Je viens de supprimer mon compte Facebook. J’y songeais depuis plusieurs mois mais je n’osais jamais passer à l’acte. J’avais peur de rater des évènements ou de recevoir des nouvelles d’amis éloignés. Mais le bruit de fond étant devenu si intense qu’il cachait le message, j’ai simplement «tiré la plogue» pour prendre une bouffée d’air frais.

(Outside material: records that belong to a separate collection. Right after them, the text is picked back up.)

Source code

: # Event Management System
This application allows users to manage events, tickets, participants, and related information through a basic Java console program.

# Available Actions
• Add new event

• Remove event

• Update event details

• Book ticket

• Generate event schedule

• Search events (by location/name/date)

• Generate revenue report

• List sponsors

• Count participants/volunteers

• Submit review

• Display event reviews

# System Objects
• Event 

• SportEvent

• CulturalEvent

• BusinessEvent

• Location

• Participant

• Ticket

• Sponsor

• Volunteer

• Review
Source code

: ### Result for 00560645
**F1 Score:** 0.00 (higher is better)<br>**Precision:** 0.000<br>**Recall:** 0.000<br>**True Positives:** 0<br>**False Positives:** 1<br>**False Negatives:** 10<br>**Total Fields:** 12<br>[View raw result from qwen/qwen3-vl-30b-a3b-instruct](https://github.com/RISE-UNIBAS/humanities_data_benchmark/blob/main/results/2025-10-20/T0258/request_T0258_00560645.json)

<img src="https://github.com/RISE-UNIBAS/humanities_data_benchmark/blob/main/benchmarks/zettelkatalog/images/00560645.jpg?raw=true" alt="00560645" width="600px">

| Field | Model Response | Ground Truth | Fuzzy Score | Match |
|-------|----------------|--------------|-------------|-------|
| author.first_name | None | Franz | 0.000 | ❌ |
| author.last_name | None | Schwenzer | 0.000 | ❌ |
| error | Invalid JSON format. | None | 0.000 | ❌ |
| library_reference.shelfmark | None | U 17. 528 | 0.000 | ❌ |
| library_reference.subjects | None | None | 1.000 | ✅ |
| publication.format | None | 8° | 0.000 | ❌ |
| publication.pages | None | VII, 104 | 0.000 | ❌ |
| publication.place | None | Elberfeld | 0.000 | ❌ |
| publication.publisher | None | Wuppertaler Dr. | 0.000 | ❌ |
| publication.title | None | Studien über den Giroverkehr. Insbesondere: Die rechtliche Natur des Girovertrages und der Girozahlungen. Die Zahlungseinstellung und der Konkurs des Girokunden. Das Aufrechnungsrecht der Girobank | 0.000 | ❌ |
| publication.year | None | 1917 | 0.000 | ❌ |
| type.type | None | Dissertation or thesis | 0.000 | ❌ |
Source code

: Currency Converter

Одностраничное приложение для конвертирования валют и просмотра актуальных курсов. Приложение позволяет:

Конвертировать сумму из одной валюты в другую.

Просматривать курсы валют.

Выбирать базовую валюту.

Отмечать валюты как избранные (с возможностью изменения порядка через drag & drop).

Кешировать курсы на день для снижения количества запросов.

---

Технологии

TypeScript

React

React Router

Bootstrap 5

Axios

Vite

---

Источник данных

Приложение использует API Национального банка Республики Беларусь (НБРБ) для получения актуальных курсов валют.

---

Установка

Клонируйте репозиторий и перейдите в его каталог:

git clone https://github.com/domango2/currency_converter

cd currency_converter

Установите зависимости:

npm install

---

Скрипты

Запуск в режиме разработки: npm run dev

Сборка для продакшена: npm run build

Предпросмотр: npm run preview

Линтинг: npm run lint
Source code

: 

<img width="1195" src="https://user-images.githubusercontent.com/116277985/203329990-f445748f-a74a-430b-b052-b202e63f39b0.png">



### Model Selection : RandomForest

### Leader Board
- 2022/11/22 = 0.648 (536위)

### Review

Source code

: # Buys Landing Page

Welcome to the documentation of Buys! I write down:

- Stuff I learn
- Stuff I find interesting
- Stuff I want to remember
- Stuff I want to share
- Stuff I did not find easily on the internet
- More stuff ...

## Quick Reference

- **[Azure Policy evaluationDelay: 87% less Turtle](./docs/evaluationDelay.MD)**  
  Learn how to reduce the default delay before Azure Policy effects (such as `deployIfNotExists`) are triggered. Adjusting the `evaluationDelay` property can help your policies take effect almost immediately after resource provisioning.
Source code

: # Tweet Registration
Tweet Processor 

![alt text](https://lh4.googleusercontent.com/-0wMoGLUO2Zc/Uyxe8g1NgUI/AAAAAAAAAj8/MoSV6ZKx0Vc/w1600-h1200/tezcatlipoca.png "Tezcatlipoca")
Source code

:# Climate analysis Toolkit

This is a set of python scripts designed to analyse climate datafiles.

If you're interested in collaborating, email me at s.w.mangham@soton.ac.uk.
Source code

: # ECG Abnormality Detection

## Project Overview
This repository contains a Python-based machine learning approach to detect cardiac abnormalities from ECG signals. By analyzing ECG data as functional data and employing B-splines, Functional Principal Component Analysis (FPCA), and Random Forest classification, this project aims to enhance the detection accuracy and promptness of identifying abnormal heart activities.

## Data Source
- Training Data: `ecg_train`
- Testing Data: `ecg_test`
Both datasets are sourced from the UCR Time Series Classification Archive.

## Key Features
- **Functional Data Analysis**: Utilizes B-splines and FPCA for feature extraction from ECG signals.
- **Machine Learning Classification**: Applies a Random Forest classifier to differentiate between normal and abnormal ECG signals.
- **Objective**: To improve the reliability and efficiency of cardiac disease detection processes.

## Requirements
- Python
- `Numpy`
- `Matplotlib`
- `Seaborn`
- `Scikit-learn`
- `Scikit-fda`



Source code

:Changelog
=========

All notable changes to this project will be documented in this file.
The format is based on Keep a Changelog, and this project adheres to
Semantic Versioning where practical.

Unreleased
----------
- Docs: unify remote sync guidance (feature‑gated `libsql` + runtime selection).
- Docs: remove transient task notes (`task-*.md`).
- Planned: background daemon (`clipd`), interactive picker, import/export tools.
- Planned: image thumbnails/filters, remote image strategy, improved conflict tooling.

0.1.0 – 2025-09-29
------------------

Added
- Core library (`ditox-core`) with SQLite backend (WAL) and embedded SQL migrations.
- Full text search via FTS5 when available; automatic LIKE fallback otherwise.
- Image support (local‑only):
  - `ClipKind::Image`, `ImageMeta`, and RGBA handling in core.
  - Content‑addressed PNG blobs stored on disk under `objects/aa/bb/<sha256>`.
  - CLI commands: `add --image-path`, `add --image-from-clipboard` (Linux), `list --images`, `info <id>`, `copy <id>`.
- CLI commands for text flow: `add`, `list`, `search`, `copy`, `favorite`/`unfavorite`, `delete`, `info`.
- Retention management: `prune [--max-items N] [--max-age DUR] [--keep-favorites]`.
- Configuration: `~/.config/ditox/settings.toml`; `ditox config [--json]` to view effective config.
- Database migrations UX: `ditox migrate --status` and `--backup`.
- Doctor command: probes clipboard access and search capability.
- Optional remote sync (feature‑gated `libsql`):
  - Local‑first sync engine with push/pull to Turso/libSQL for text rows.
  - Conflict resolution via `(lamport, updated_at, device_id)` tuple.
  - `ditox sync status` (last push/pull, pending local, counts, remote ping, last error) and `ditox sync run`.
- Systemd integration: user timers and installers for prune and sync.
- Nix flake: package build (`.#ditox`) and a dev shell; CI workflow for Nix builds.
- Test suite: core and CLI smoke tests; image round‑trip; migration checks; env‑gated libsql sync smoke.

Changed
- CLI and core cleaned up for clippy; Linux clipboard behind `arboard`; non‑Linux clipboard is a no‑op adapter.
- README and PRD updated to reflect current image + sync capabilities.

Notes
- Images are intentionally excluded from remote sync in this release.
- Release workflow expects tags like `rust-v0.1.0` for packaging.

C’est l’écoute d’une entrevue avec Matthieu Dugal à Gravel Le Matin qui m’a donné la poussée dans le dos qu’il me manquait pour fermer définitivement mon compte. (lien)

Nous sommes le produit

J’ai joint Facebook il y a 10 ans comme la vaste majorité de mes congénères. Ce réseau social qui compte maintenant plus de 1 milliards de profils est une des plus grosse machine «intelligente» de la planète. D’ailleurs Mark Zuckerberg ne cache pas ses intentions et sponsorise des recherches controversées en intelligence artificielle, décriées entre autre par feu Stephen Hawking et Elon Musk. Ses algorithmes d’apprentissage profonds compilent et analysent tous nos comportements en ligne afin d’anticiper nos prochaines actions et nous maintenir connectés le plus longtemps possible, captifs de nos écrans. Facebook vend aux entreprises notre ressource la plus précieuse : notre attention, que l’on nomme dans le monde publicitaire le «Temps de cerveau humain disponible«.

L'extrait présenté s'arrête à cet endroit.